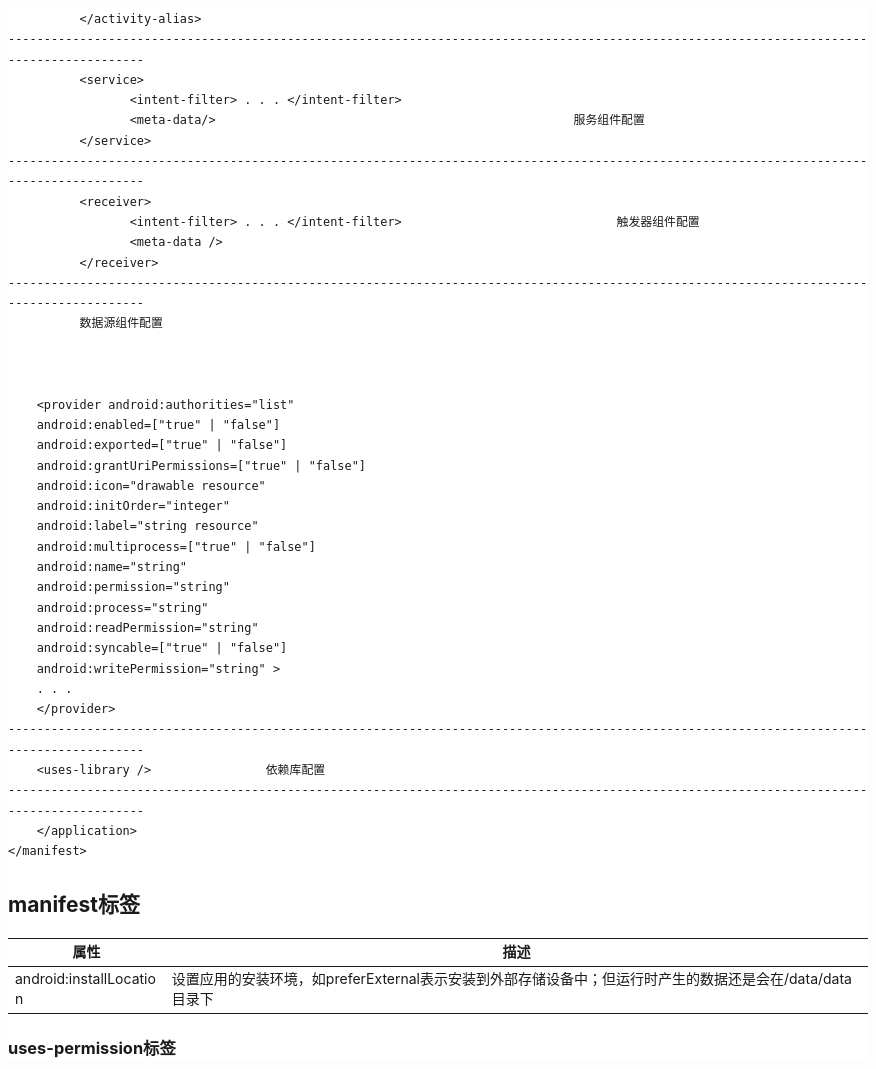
 ```
          </activity-alias>
-------------------------------------------------------------------------------------------------------------------------------------------
          <service>
                 <intent-filter> . . . </intent-filter>
                 <meta-data/>                                                  服务组件配置
          </service>
-------------------------------------------------------------------------------------------------------------------------------------------
          <receiver>
                 <intent-filter> . . . </intent-filter>                              触发器组件配置
                 <meta-data />
          </receiver>
-------------------------------------------------------------------------------------------------------------------------------------------
          数据源组件配置



    <provider android:authorities="list"
    android:enabled=["true" | "false"]
    android:exported=["true" | "false"]
    android:grantUriPermissions=["true" | "false"]
    android:icon="drawable resource"
    android:initOrder="integer"
    android:label="string resource"
    android:multiprocess=["true" | "false"]
    android:name="string"
    android:permission="string"
    android:process="string"
    android:readPermission="string"
    android:syncable=["true" | "false"]
    android:writePermission="string" >
    . . .
    </provider>
-------------------------------------------------------------------------------------------------------------------------------------------
    <uses-library />                依赖库配置
-------------------------------------------------------------------------------------------------------------------------------------------
    </application>
</manifest>
```

## manifest标签

属性 | 描述
----|----
android:installLocation|设置应用的安装环境，如preferExternal表示安装到外部存储设备中；但运行时产生的数据还是会在/data/data目录下

### uses-permission标签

» **EXERCISE**: Look through the records and count each line that holds "resource". Write only the total.

» **YOUR RESPONSE**: 2